Durante a semana passada, os preços do Feijão-carioca e do Feijão-preto permaneceram estáveis. Não houve qualquer mudança no ritmo de vendas, com comerciantes ativos, mas não o bastante para ensejar nova valorização. Acredito que um assunto vem ganhando relevância no agro brasileiro; por isso, abordo o tema abaixo.
A ERA DO MUNGO-PRETO
Da Tradição Indiana à Liderança Global do Agronegócio Brasileiro
O mercado de pulses brasileiro vive um divisor de águas. Pela primeira vez na história, dedicamos 100% de nossa inteligência a um único produto: o Mungo-preto (Black Matpe). Não se trata apenas de um grão, mas de um ativo estratégico de segurança alimentar que conecta o Centro-Oeste brasileiro ao coração da dieta de 1,4 bilhão de indianos.
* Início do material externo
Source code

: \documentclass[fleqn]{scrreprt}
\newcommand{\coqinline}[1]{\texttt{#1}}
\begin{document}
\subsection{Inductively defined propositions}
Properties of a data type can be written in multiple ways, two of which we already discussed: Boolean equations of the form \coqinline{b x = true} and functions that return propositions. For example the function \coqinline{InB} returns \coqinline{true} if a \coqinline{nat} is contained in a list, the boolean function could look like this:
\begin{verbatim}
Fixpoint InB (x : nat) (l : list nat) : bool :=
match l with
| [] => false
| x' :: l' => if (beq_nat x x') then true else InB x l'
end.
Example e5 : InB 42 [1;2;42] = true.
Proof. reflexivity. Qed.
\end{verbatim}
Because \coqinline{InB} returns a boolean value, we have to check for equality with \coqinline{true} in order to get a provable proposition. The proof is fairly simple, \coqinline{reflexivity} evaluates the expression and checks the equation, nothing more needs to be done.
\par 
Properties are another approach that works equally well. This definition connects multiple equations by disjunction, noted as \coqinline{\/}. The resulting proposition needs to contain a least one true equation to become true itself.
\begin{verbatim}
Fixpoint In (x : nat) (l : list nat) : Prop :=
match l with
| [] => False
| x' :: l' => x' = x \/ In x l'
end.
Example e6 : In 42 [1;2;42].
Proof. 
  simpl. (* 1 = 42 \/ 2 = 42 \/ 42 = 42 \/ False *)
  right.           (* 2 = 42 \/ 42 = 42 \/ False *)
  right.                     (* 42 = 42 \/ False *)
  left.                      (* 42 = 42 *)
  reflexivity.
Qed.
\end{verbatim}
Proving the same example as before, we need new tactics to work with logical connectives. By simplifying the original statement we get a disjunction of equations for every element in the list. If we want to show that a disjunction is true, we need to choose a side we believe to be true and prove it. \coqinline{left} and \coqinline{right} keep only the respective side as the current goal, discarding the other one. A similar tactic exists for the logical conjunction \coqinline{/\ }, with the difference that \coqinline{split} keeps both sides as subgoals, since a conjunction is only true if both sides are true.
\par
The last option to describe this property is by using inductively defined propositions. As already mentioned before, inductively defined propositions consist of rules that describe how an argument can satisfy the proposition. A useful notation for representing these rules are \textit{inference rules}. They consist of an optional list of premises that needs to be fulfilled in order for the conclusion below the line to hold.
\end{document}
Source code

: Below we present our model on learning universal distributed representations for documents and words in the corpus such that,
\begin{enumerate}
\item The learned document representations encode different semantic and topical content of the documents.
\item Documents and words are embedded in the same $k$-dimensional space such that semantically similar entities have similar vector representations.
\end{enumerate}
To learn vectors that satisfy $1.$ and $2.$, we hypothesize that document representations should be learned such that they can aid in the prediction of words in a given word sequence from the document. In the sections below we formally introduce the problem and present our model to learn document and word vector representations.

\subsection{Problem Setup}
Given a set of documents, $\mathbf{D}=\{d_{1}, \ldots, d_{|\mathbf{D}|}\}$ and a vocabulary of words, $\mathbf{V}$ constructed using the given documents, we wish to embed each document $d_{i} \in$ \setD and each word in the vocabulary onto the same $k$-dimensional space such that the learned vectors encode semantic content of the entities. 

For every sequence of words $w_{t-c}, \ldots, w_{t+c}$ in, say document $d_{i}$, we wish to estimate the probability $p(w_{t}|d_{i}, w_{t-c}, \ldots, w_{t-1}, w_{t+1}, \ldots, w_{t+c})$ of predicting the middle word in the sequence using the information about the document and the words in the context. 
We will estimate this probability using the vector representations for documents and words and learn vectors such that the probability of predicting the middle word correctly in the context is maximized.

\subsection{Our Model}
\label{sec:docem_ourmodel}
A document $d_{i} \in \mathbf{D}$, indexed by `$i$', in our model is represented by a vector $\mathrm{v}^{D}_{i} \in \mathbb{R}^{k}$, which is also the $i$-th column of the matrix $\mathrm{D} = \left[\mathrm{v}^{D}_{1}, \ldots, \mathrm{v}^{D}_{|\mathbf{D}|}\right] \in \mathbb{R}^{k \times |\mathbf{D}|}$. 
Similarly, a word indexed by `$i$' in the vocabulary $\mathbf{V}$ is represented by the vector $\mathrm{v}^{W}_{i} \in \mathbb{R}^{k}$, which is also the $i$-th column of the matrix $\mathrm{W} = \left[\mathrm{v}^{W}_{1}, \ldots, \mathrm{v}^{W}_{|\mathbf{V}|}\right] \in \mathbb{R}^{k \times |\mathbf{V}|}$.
A FUNDAMENTAÇÃO CULTURAL E A DEMANDA CATIVA
O Mungo-preto, ou Urad Dal, é tecnicamente insubstituível para eles. Suas propriedades únicas de fermentação natural o tornam a base obrigatória para os pratos que sustentam a Índia (Idli, Dosa, Dal Makhani). Ao contrário de outras commodities, o Mungo-preto possui uma demanda inelástica: a Índia precisa importar, e as chances de dependência externa severa para 2026 são estimadas em 80%.
2. O XADREZ GEOPOLÍTICO: A QUEDA DE MIANMAR
Estamos presenciando uma transferência histórica de soberania produtiva:
- Mianmar: ocupa o posto de líder, mas sua guerra civil e instabilidade logística abriram um vácuo de confiança.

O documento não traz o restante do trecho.